**Directions**
Print each line from the start of the records below up through the line where "This command is" is found, exactly as given.

____ Source information

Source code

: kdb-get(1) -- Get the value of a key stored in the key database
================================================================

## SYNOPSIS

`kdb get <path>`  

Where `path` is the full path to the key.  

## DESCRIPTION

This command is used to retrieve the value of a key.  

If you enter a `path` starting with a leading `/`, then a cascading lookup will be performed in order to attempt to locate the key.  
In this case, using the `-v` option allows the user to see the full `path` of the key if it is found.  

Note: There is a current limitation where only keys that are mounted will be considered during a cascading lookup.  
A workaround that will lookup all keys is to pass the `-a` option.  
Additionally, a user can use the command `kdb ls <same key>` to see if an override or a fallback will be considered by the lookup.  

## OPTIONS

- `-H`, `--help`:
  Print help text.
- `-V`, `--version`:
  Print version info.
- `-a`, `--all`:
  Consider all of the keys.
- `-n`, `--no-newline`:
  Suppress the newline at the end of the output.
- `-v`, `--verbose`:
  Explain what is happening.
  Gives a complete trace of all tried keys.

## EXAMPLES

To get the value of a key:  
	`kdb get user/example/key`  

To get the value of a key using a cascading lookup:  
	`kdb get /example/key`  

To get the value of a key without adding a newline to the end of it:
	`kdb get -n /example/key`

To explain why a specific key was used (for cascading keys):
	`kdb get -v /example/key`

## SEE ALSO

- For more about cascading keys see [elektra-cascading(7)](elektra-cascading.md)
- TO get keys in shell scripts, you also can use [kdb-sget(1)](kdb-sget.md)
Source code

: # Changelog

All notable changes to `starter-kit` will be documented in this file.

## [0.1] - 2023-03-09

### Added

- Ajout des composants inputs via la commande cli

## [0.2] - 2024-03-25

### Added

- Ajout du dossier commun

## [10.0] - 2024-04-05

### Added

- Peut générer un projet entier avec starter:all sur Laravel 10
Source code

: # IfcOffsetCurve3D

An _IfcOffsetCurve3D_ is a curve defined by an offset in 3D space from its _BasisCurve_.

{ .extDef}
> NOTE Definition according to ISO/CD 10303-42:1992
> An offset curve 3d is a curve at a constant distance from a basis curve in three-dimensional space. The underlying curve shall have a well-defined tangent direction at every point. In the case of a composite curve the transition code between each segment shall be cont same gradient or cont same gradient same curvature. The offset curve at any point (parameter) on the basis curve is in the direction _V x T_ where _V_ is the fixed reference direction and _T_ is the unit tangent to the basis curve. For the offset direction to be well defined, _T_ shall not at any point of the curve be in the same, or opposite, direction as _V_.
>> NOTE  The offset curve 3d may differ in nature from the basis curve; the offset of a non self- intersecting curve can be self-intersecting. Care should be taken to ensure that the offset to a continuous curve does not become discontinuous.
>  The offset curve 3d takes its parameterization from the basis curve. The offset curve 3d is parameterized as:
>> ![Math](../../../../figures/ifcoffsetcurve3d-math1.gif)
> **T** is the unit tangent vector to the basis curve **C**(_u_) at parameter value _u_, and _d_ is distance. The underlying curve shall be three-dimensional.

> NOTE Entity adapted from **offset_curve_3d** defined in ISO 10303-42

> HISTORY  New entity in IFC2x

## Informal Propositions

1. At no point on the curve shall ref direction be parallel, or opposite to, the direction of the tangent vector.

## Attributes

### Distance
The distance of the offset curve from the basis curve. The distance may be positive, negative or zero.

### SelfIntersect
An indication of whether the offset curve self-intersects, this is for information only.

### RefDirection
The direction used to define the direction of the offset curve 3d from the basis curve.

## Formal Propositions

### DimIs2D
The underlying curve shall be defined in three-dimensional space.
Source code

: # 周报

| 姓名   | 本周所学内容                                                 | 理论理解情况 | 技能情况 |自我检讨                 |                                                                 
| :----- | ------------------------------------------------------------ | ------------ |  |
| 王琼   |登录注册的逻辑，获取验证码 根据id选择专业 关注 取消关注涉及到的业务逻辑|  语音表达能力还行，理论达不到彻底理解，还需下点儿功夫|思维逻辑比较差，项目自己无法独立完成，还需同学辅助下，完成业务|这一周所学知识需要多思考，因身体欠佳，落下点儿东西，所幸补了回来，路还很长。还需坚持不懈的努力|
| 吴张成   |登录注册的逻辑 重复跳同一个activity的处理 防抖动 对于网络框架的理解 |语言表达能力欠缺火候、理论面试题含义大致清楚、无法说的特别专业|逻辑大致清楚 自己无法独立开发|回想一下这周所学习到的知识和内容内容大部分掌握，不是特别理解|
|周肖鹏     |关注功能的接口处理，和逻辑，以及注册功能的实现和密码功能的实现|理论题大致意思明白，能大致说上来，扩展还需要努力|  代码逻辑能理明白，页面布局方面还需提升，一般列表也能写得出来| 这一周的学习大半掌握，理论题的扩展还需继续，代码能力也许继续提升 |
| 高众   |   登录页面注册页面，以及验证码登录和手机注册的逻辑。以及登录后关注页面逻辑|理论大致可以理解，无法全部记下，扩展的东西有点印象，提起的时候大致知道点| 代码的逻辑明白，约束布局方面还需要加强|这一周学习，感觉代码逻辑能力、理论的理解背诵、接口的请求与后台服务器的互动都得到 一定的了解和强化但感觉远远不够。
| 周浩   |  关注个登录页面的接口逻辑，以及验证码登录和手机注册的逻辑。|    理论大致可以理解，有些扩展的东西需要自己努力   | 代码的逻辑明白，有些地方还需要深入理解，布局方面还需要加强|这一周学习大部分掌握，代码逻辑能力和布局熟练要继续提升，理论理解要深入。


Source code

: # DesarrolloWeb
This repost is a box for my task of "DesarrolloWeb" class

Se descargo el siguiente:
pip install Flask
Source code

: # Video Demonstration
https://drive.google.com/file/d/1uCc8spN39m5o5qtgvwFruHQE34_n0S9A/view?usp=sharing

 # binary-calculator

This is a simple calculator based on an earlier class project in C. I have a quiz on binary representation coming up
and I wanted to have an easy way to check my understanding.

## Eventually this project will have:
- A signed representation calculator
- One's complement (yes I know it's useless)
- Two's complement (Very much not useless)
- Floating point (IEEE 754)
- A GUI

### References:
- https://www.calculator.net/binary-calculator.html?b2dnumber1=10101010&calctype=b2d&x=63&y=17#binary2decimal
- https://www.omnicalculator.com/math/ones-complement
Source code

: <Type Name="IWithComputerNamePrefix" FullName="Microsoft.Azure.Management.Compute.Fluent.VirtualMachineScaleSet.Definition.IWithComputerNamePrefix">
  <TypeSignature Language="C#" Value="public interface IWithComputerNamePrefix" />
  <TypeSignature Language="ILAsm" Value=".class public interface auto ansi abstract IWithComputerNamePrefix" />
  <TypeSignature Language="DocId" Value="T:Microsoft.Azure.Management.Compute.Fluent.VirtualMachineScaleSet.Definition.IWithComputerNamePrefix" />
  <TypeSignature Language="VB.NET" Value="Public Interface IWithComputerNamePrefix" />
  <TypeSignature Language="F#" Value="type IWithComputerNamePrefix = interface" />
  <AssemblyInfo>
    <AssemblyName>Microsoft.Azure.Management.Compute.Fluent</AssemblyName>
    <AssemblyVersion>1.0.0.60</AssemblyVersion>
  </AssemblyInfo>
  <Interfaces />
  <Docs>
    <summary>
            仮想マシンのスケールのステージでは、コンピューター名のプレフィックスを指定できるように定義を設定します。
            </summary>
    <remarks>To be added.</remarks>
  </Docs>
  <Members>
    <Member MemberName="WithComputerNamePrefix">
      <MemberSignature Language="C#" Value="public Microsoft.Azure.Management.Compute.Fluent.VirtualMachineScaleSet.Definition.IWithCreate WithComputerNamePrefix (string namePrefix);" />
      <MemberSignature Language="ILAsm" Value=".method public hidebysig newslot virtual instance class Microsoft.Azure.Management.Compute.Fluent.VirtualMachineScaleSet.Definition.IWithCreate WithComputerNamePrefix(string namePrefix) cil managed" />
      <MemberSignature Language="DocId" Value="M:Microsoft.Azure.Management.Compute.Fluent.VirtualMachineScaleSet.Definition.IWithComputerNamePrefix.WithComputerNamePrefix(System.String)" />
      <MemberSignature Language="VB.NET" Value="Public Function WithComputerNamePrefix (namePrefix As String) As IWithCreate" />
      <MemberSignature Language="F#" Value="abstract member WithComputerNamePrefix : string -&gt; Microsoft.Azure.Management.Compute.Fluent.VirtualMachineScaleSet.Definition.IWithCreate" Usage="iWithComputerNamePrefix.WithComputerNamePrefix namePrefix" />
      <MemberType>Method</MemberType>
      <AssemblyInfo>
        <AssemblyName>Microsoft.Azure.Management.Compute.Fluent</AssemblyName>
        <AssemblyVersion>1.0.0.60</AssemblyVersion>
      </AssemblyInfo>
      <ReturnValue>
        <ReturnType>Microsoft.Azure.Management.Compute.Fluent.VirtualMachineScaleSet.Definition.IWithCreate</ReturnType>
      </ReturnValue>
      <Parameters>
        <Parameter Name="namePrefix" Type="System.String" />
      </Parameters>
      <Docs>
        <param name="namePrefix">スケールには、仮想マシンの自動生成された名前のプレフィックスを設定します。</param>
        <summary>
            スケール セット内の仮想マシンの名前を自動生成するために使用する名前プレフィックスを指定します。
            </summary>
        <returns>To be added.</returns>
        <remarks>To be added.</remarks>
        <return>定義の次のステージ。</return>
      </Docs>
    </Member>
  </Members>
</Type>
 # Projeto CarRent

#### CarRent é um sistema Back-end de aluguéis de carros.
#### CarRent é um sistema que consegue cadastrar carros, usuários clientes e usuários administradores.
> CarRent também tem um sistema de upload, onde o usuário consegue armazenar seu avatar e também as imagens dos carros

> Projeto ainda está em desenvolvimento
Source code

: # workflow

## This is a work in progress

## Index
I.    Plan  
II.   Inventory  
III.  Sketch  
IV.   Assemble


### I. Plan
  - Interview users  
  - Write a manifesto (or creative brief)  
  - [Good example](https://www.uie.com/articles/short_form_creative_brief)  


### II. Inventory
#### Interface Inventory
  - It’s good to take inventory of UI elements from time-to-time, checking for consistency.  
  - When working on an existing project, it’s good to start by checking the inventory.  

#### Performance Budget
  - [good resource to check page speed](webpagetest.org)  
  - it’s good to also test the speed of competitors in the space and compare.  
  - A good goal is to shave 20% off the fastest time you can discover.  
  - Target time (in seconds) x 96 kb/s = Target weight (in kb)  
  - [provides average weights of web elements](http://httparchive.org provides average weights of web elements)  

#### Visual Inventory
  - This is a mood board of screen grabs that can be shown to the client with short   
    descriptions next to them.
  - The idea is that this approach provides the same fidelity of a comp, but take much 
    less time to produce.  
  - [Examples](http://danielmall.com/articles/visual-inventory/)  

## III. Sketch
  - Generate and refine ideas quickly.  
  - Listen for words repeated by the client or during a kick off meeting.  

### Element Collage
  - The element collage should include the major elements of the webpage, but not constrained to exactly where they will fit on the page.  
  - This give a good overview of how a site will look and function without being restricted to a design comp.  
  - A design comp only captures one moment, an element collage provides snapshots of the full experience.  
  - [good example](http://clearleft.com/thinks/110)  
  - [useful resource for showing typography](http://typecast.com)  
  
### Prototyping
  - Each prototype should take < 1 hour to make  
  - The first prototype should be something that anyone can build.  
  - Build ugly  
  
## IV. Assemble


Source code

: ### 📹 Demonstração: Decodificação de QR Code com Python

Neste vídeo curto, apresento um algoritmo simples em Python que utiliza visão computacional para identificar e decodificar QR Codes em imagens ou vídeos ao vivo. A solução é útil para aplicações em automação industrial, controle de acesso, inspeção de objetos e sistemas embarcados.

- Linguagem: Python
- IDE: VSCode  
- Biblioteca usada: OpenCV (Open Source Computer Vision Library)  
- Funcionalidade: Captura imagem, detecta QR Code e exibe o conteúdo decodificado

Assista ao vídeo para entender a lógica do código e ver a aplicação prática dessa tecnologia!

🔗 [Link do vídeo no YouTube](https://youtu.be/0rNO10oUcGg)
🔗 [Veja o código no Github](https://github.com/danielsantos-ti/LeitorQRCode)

________

**Response to this task**
Source code

: kdb-get(1) -- Get the value of a key stored in the key database
================================================================

## SYNOPSIS

`kdb get <path>`  

Where `path` is the full path to the key.  

## DESCRIPTION

This command is used to retrieve the value of a key.  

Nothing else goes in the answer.